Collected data
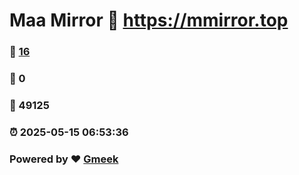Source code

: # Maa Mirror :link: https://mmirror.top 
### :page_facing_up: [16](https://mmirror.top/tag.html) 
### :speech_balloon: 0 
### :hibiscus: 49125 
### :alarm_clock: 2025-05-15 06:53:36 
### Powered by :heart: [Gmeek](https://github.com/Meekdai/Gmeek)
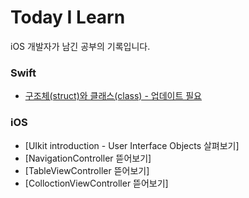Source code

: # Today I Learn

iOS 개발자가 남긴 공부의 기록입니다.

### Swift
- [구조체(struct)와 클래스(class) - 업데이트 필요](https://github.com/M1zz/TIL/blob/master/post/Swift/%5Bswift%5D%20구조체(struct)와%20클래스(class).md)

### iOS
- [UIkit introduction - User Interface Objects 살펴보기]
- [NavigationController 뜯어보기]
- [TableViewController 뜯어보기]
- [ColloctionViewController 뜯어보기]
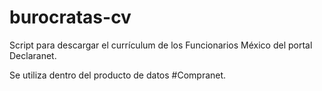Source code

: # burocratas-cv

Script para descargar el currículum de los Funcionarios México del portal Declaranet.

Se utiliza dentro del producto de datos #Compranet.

==

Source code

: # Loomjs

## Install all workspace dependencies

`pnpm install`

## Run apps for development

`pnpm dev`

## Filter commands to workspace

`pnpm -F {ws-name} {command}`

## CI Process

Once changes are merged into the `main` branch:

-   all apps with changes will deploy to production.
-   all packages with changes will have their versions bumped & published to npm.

--

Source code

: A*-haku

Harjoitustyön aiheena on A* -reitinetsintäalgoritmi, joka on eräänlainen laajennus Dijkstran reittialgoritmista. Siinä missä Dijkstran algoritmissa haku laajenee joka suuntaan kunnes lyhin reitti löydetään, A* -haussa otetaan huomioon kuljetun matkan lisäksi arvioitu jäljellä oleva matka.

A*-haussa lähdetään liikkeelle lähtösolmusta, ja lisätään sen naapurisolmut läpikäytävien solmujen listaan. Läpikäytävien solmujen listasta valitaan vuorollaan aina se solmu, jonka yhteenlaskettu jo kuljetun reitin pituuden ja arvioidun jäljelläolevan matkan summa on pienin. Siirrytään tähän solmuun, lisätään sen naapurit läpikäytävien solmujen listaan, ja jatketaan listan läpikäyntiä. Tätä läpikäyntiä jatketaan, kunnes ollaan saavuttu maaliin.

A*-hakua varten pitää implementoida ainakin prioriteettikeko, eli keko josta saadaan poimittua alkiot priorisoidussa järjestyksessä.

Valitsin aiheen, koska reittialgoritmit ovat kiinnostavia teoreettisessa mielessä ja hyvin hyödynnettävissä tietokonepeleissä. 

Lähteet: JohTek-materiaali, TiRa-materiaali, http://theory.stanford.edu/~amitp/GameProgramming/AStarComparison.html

Exercise brief => Scan the entries for lines holding the string "pnpm", then copy every one of them.

Response to the task =>
`pnpm install`
`pnpm dev`
`pnpm -F {ws-name} {command}`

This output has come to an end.